• **About this task**: Please find all lines containing "word" in the listing below and copy them.

• **Records for the exercise**:
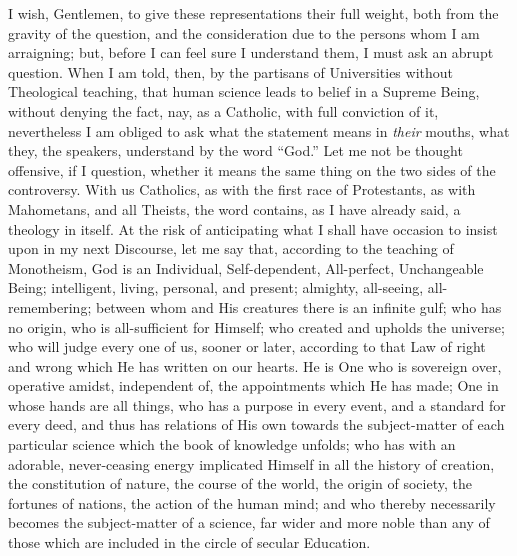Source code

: I wish, Gentlemen, to give these representations their full weight,
both from the gravity of the question, and the consideration due to
the persons whom I am arraigning; but, before I can feel sure I
understand them, I must ask an abrupt question. When I am told, then,
by the partisans of Universities without Theological teaching, that
human science leads to belief in a Supreme Being, without denying the
fact, nay, as a Catholic, with full conviction of it, nevertheless I
am obliged to ask what the statement means in \emph{their} mouths,
what they, the speakers, understand by the word ``God.''
Let me not be thought offensive, if I question, whether it means the
same thing on the two sides of the controversy. With us Catholics, as
with the first race of Protestants, as with Mahometans, and all
Theists, the word contains, as I have already said, a theology in
itself. At the risk of anticipating what I shall have occasion to
insist upon in my next Discourse, let me say that, according to the
teaching of Monotheism, God is an Individual, Self-dependent,
All-perfect, Unchangeable Being; intelligent, living, personal, and
present; almighty, all-seeing, all-remembering; between whom and His
creatures there is an infinite gulf; who has no origin, who is
all-sufficient for Himself; who created and upholds the universe; who
will judge every one of us, sooner or later, according to that Law of
right and wrong which He has written on our hearts. He is One who is
sovereign over, operative amidst, independent of, the appointments
which He has made; One in whose hands are all things, who has a
purpose in every event, and a standard for every deed, and thus has
relations of His own towards the subject-matter of each particular
science which the book of knowledge unfolds; who has with an adorable,
never-ceasing energy implicated Himself in all the history of
creation, the constitution of nature, the course of the world, the
origin of society, the fortunes of nations, the action of the human
mind; and who thereby necessarily becomes the subject-matter of a
science, far wider and more noble than any of those which are included
in the circle of secular Education.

• **Answer to the exercise**:
what they, the speakers, understand by the word ``God.''
Theists, the word contains, as I have already said, a theology in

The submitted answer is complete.